Story & Photos in BookThree: Flight Log 2016
- March 30, 2016, 5:48 p.m.
- |
- Public
This is a story I am telling in an article I am writing about self-confidence and esteem. SO… it won’t be NEW if I ever finish that article. But as life is about to get either REALLY busy or REALLY dull… new job in a small town living by myself for a while and all.... but there is every possibility that I won’t actually finish the article… or that if I do, it won’t resemble what I want it to be. That in mind, I wanted to post the story that is/was to be a large part of it… because the story (may) say a lot about me.

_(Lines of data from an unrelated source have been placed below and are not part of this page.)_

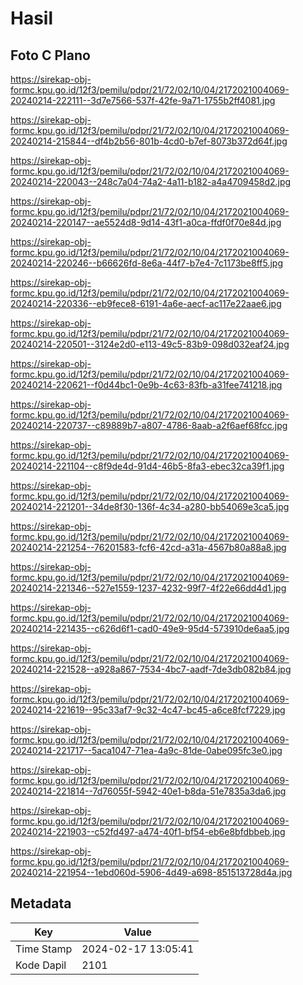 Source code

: # Hasil

## Foto C Plano

https://sirekap-obj-formc.kpu.go.id/12f3/pemilu/pdpr/21/72/02/10/04/2172021004069-20240214-222111--3d7e7566-537f-42fe-9a71-1755b2ff4081.jpg

https://sirekap-obj-formc.kpu.go.id/12f3/pemilu/pdpr/21/72/02/10/04/2172021004069-20240214-215844--df4b2b56-801b-4cd0-b7ef-8073b372d64f.jpg

https://sirekap-obj-formc.kpu.go.id/12f3/pemilu/pdpr/21/72/02/10/04/2172021004069-20240214-220043--248c7a04-74a2-4a11-b182-a4a4709458d2.jpg

https://sirekap-obj-formc.kpu.go.id/12f3/pemilu/pdpr/21/72/02/10/04/2172021004069-20240214-220147--ae5524d8-9d14-43f1-a0ca-ffdf0f70e84d.jpg

https://sirekap-obj-formc.kpu.go.id/12f3/pemilu/pdpr/21/72/02/10/04/2172021004069-20240214-220246--b66626fd-8e6a-44f7-b7e4-7c1173be8ff5.jpg

https://sirekap-obj-formc.kpu.go.id/12f3/pemilu/pdpr/21/72/02/10/04/2172021004069-20240214-220336--eb9fece8-6191-4a6e-aecf-ac117e22aae6.jpg

https://sirekap-obj-formc.kpu.go.id/12f3/pemilu/pdpr/21/72/02/10/04/2172021004069-20240214-220501--3124e2d0-e113-49c5-83b9-098d032eaf24.jpg

https://sirekap-obj-formc.kpu.go.id/12f3/pemilu/pdpr/21/72/02/10/04/2172021004069-20240214-220621--f0d44bc1-0e9b-4c63-83fb-a31fee741218.jpg

https://sirekap-obj-formc.kpu.go.id/12f3/pemilu/pdpr/21/72/02/10/04/2172021004069-20240214-220737--c89889b7-a807-4786-8aab-a2f6aef68fcc.jpg

https://sirekap-obj-formc.kpu.go.id/12f3/pemilu/pdpr/21/72/02/10/04/2172021004069-20240214-221104--c8f9de4d-91d4-46b5-8fa3-ebec32ca39f1.jpg

https://sirekap-obj-formc.kpu.go.id/12f3/pemilu/pdpr/21/72/02/10/04/2172021004069-20240214-221201--34de8f30-136f-4c34-a280-bb54069e3ca5.jpg

https://sirekap-obj-formc.kpu.go.id/12f3/pemilu/pdpr/21/72/02/10/04/2172021004069-20240214-221254--76201583-fcf6-42cd-a31a-4567b80a88a8.jpg

https://sirekap-obj-formc.kpu.go.id/12f3/pemilu/pdpr/21/72/02/10/04/2172021004069-20240214-221346--527e1559-1237-4232-99f7-4f22e66dd4d1.jpg

https://sirekap-obj-formc.kpu.go.id/12f3/pemilu/pdpr/21/72/02/10/04/2172021004069-20240214-221435--c626d6f1-cad0-49e9-95d4-573910de6aa5.jpg

https://sirekap-obj-formc.kpu.go.id/12f3/pemilu/pdpr/21/72/02/10/04/2172021004069-20240214-221528--a928a867-7534-4bc7-aadf-7de3db082b84.jpg

https://sirekap-obj-formc.kpu.go.id/12f3/pemilu/pdpr/21/72/02/10/04/2172021004069-20240214-221619--95c33af7-9c32-4c47-bc45-a6ce8fcf7229.jpg

https://sirekap-obj-formc.kpu.go.id/12f3/pemilu/pdpr/21/72/02/10/04/2172021004069-20240214-221717--5aca1047-71ea-4a9c-81de-0abe095fc3e0.jpg

https://sirekap-obj-formc.kpu.go.id/12f3/pemilu/pdpr/21/72/02/10/04/2172021004069-20240214-221814--7d76055f-5942-40e1-b8da-51e7835a3da6.jpg

https://sirekap-obj-formc.kpu.go.id/12f3/pemilu/pdpr/21/72/02/10/04/2172021004069-20240214-221903--c52fd497-a474-40f1-bf54-eb6e8bfdbbeb.jpg

https://sirekap-obj-formc.kpu.go.id/12f3/pemilu/pdpr/21/72/02/10/04/2172021004069-20240214-221954--1ebd060d-5906-4d49-a698-851513728d4a.jpg


## Metadata

| Key        | Value               |
| ---------- | ------------------- |
| Time Stamp | 2024-02-17 13:05:41 |
| Kode Dapil | 2101                |



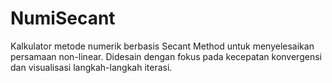 # NumiSecant
Kalkulator metode numerik berbasis Secant Method untuk menyelesaikan persamaan non-linear. Didesain dengan fokus pada kecepatan konvergensi dan visualisasi langkah-langkah iterasi.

As a former actor, when I am comfortable with people I am a performer. When I’m not comfortable with people, I’m also a performer but those who know me see it best. Place me in almost any situation and I’m looking for an in. Quiet dinner party? You’ll find me in a small group of party goers, sipping wine and discussing art or culture. Rave at a club? If I’m not ordering drinks or consoling a crying woman, I’m dancing like a lunatic. When I worked at Best Buy, this was no different. My friends found me to be non-stop hilarious. Case in point, I was working in the back on TV racks spidermonkey style climbing around everywhere. That is fun enough for them to watch. Then, XLCE versions of Lord of the Rings showed up in the warehouse with free “First Day Sales” replica One Rings. So, climbing around fixing things and doing inventory; I get my hands on the “One Ring” and for the next twenty minutes as I’m climbing and swinging, I’m doing an uninterrupted Gollum impression. Even my bosses saw the performer as situations would be handled. New Hire? Friendly but Firm CK. Truck Driver? Salt of the Earth CK. Asshole Customer? Saccharine Helpful CK. It was almost a fun game just to see how I’d handle different situations because I was never short of words or actions.
Until…
A new hire was being interviewed for a floor position. A young 20-something asian woman… and my preference for Asian Women was well known by my friends and colleagues. As part of the interview, my bosses took this young woman on a tour of the building; paying extra special attention to the areas where I worked (as warehouse work is a supply side thing.... if warehouse can’t assist, floor needs to come back and help.) And my bosses were FASCINATED by how I handled the situation. Because… I was silent. STARK silent. Like… Johnny Wallflower, nothing to see here, if I don’t move it can’t see me… just STONE. But, of course, I wasn’t rude. Answered questions, shook hands, all of that. But I was never the first to speak. I never volunteered information. I was just… this frozen, quiet, human block. After the interviewee left, the bosses came back astonished. They had never seen me like that before. Some joked that it must mean “Asian Women are my kryptonite.” Others joked that they had finally found a way to shut me up. But to the people that really knew me? They saw what had just happened and a whole lot of stuff started making sense for them. Someone who was CLEARLY my type, who I would CERTAINLY be interested in… and I was my least charismatic, my least charming, my least friendly, my least chatty. Beyond just “not going for what I want in life” there was this larger… one might say personality disorder about it. Not to accidentally offend… but the only way I can metaphor the situation is as follows… my friends saw, for the first time, something I’ve known about for a while:
Imagine I was freezing cold. In front of me are a long sleeve shirt, a sweater, and a winter coat. I’d never go for the winter coat. Even if the winter coat was the ONLY option… I wouldn’t go for the winter coat. I honestly don’t think that’s ever changed in me. I think even now, today, I’m the guy that wouldn’t go for the winter coat. I don’t know what that’s about. I don’t know how to change it. I don’t know if I need to change it. But it certainly feels like an important thing of myself to understand.